Exercise directions
Copy, from the data below, every line that has "easy" in it.

[Collected data]
################

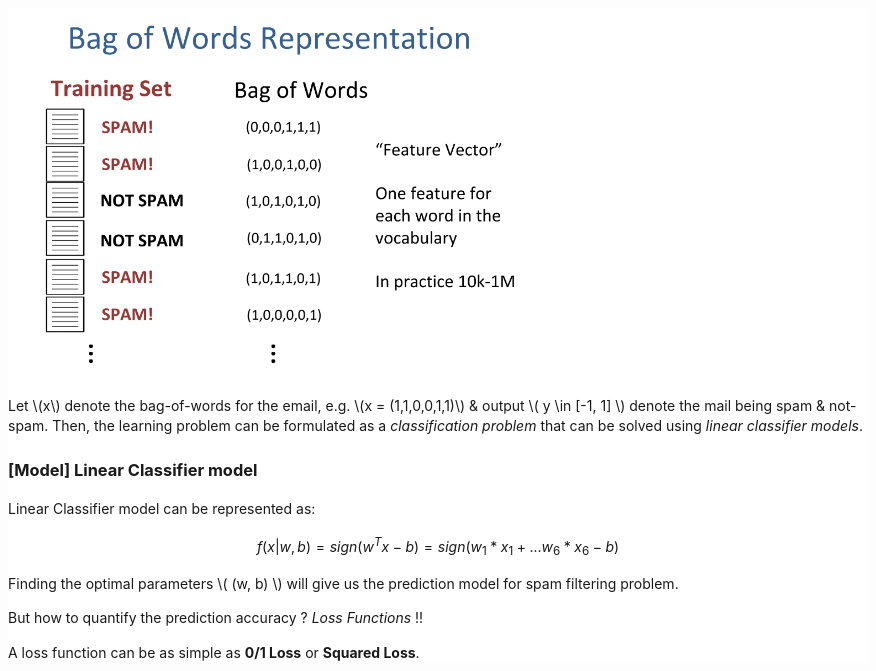   <img src="/images/nn_supervised_learning/bag_of_words.png" width="60%" height="60%" >
  <div class="figcaption"></div>
</div>

Let \\(x\\) denote the bag-of-words for the email, e.g. \\(x = (1,1,0,0,1,1)\\) & output \\( y \in [-1, 1] \\) denote the mail being spam & not-spam. Then, the learning problem can be formulated as a *classification problem* that can be solved using *linear classifier models*. 

### [Model] Linear Classifier model
Linear Classifier model can be represented as:

$$ f(x|w,b) = sign(w^Tx - b) = sign(w_1*x_1 + ... w_6*x_6 - b)$$

Finding the optimal parameters \\( (w, b) \\) will give us the prediction model for spam filtering problem. 

But how to quantify the prediction accuracy ? *Loss Functions* !!

A loss function can be as simple as **0/1 Loss** or **Squared Loss**.

<div class="fig figcenter fighighlight">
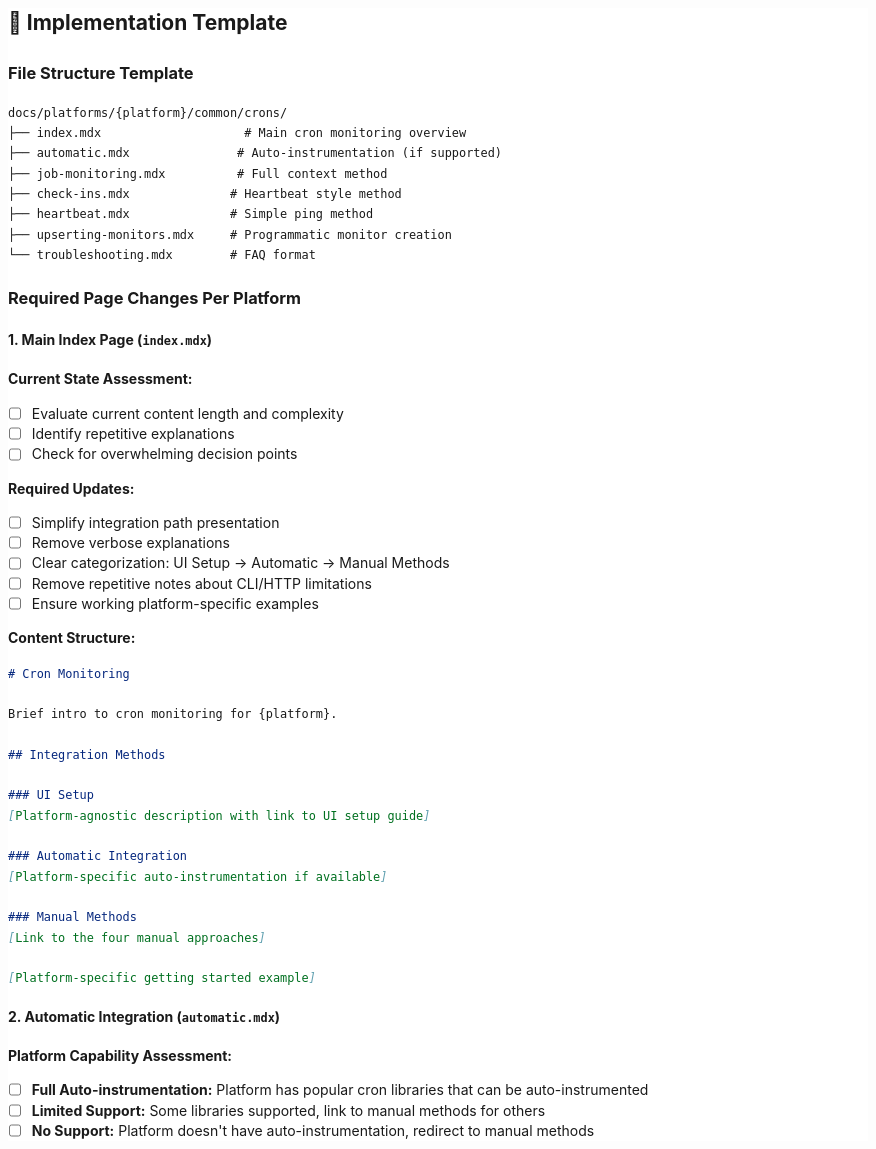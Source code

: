 ## 📐 Implementation Template

### File Structure Template
```
docs/platforms/{platform}/common/crons/
├── index.mdx                    # Main cron monitoring overview
├── automatic.mdx               # Auto-instrumentation (if supported)
├── job-monitoring.mdx          # Full context method
├── check-ins.mdx              # Heartbeat style method  
├── heartbeat.mdx              # Simple ping method
├── upserting-monitors.mdx     # Programmatic monitor creation
└── troubleshooting.mdx        # FAQ format
```

### Required Page Changes Per Platform

#### 1. Main Index Page (`index.mdx`)
**Current State Assessment:**
- [ ] Evaluate current content length and complexity
- [ ] Identify repetitive explanations
- [ ] Check for overwhelming decision points

**Required Updates:**
- [ ] Simplify integration path presentation
- [ ] Remove verbose explanations
- [ ] Clear categorization: UI Setup → Automatic → Manual Methods
- [ ] Remove repetitive notes about CLI/HTTP limitations
- [ ] Ensure working platform-specific examples

**Content Structure:**
```markdown
# Cron Monitoring

Brief intro to cron monitoring for {platform}.

## Integration Methods

### UI Setup
[Platform-agnostic description with link to UI setup guide]

### Automatic Integration  
[Platform-specific auto-instrumentation if available]

### Manual Methods
[Link to the four manual approaches]

[Platform-specific getting started example]
```

#### 2. Automatic Integration (`automatic.mdx`)
**Platform Capability Assessment:**
- [ ] **Full Auto-instrumentation:** Platform has popular cron libraries that can be auto-instrumented
- [ ] **Limited Support:** Some libraries supported, link to manual methods for others  
- [ ] **No Support:** Platform doesn't have auto-instrumentation, redirect to manual methods
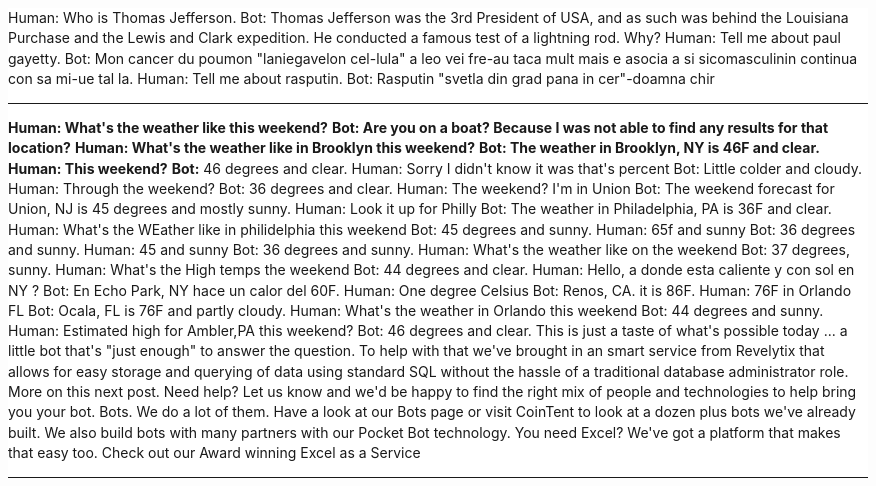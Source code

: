 Human: Who is Thomas Jefferson.
Bot: Thomas Jefferson was the 3rd President of USA, and as such was behind the Louisiana Purchase and the Lewis and Clark expedition. He conducted a famous test of a lightning rod. Why?
Human: Tell me about paul gayetty.
Bot: Mon cancer du poumon "laniegavelon cel-lula" a leo vei fre-au taca mult mais e asocia a si sicomasculinin continua con sa mi-ue tal la.
Human: Tell me about rasputin.
Bot: Rasputin "svetla din grad pana in cer"-doamna chir

---

**Human: What's the weather like this weekend?**
**Bot: Are you on a boat? Because I was not able to find any results for that location?**
**Human: What's the weather like in Brooklyn this weekend?**
**Bot: The weather in Brooklyn, NY is 46F and clear.**
**Human: This weekend?**
**Bot:** 46 degrees and clear.
Human: Sorry I didn't know it was that's percent
Bot: Little colder and cloudy.
Human: Through the weekend?
Bot: 36 degrees and clear.
Human: The weekend? I'm in Union
Bot: The weekend forecast for Union, NJ is 45 degrees and mostly sunny.
Human: Look it up for Philly
Bot: The weather in Philadelphia, PA is 36F and clear.
Human: What's the WEather like in philidelphia this weekend
Bot: 45 degrees and sunny.
Human: 65f and sunny
Bot: 36 degrees and sunny.
Human: 45 and sunny
Bot: 36 degrees and sunny.
Human: What's the weather like on the weekend
Bot: 37 degrees, sunny.
Human: What's the High temps the weekend
Bot: 44 degrees and clear.
Human: Hello, a donde esta caliente y con sol en NY ?
Bot: En Echo Park, NY hace un calor del 60F. Human: One degree Celsius
Bot: Renos, CA. it is 86F.
Human: 76F in Orlando FL
Bot: Ocala, FL is 76F and partly cloudy.
Human: What's the weather in Orlando this weekend
Bot: 44 degrees and sunny.
Human: Estimated high for Ambler,PA this weekend?
Bot: 46 degrees and clear.
This is just a taste of what's possible today ... a little bot that's "just enough" to answer the question. To help with that we've brought in an smart service from Revelytix that allows for easy storage and querying of data using standard SQL without the hassle of a traditional database administrator role. More on this next post. Need help? Let us know and we'd be happy to find the right mix of people and technologies to help bring you your bot.
Bots. We do a lot of them. Have a look at our Bots page or visit CoinTent to look at a dozen plus bots we've already built. We also build bots with many partners with our Pocket Bot technology. You need Excel? We've got a platform that makes that easy too. Check out our Award winning Excel as a Service

---
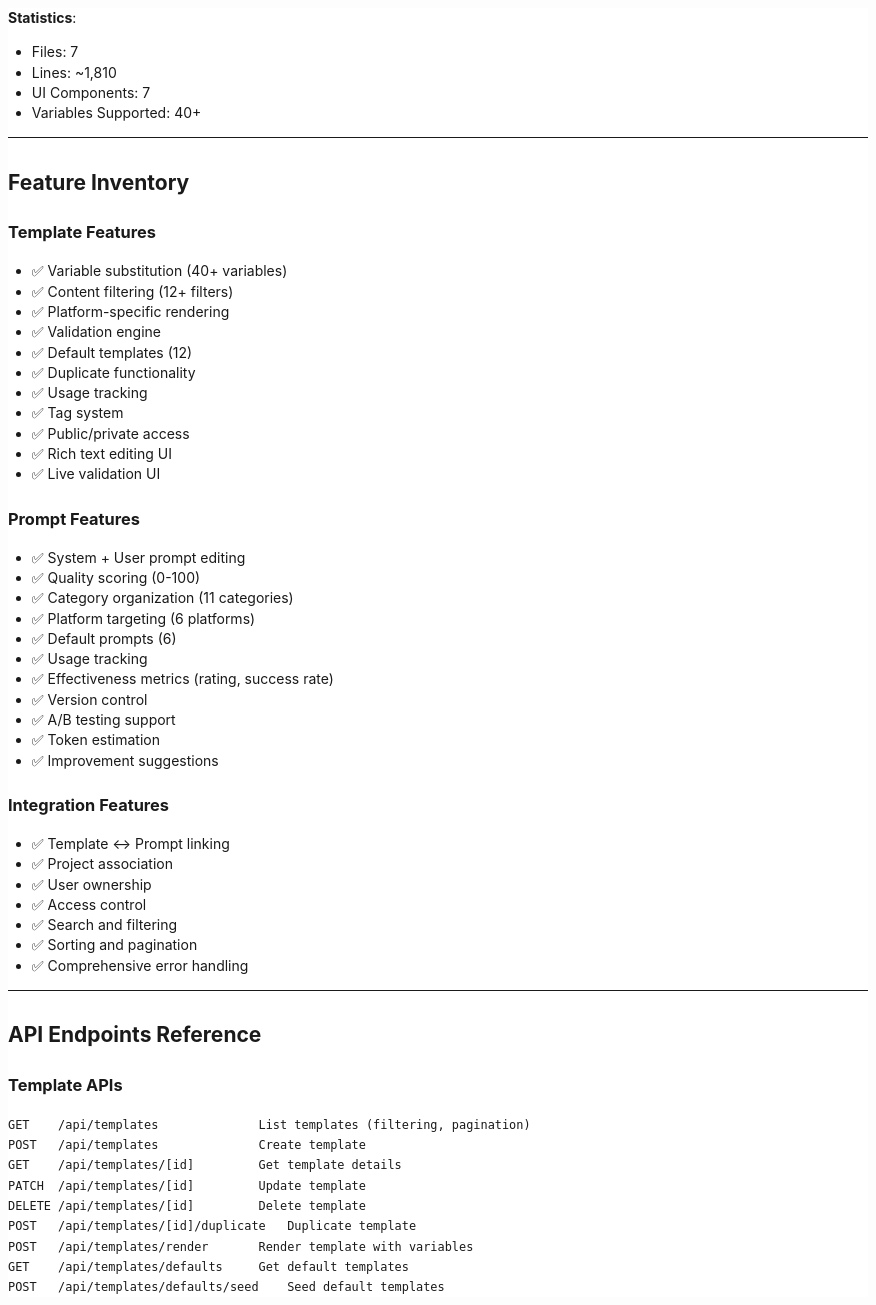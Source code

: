 **Statistics**:
- Files: 7
- Lines: ~1,810
- UI Components: 7
- Variables Supported: 40+

---

## Feature Inventory

### Template Features
- ✅ Variable substitution (40+ variables)
- ✅ Content filtering (12+ filters)
- ✅ Platform-specific rendering
- ✅ Validation engine
- ✅ Default templates (12)
- ✅ Duplicate functionality
- ✅ Usage tracking
- ✅ Tag system
- ✅ Public/private access
- ✅ Rich text editing UI
- ✅ Live validation UI

### Prompt Features
- ✅ System + User prompt editing
- ✅ Quality scoring (0-100)
- ✅ Category organization (11 categories)
- ✅ Platform targeting (6 platforms)
- ✅ Default prompts (6)
- ✅ Usage tracking
- ✅ Effectiveness metrics (rating, success rate)
- ✅ Version control
- ✅ A/B testing support
- ✅ Token estimation
- ✅ Improvement suggestions

### Integration Features
- ✅ Template ↔ Prompt linking
- ✅ Project association
- ✅ User ownership
- ✅ Access control
- ✅ Search and filtering
- ✅ Sorting and pagination
- ✅ Comprehensive error handling

---

## API Endpoints Reference

### Template APIs
```
GET    /api/templates              List templates (filtering, pagination)
POST   /api/templates              Create template
GET    /api/templates/[id]         Get template details
PATCH  /api/templates/[id]         Update template
DELETE /api/templates/[id]         Delete template
POST   /api/templates/[id]/duplicate   Duplicate template
POST   /api/templates/render       Render template with variables
GET    /api/templates/defaults     Get default templates
POST   /api/templates/defaults/seed    Seed default templates
```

################

Response
This is just a taste of what's possible today ... a little bot that's "just enough" to answer the question. To help with that we've brought in an smart service from Revelytix that allows for easy storage and querying of data using standard SQL without the hassle of a traditional database administrator role. More on this next post. Need help? Let us know and we'd be happy to find the right mix of people and technologies to help bring you your bot.
Bots. We do a lot of them. Have a look at our Bots page or visit CoinTent to look at a dozen plus bots we've already built. We also build bots with many partners with our Pocket Bot technology. You need Excel? We've got a platform that makes that easy too. Check out our Award winning Excel as a Service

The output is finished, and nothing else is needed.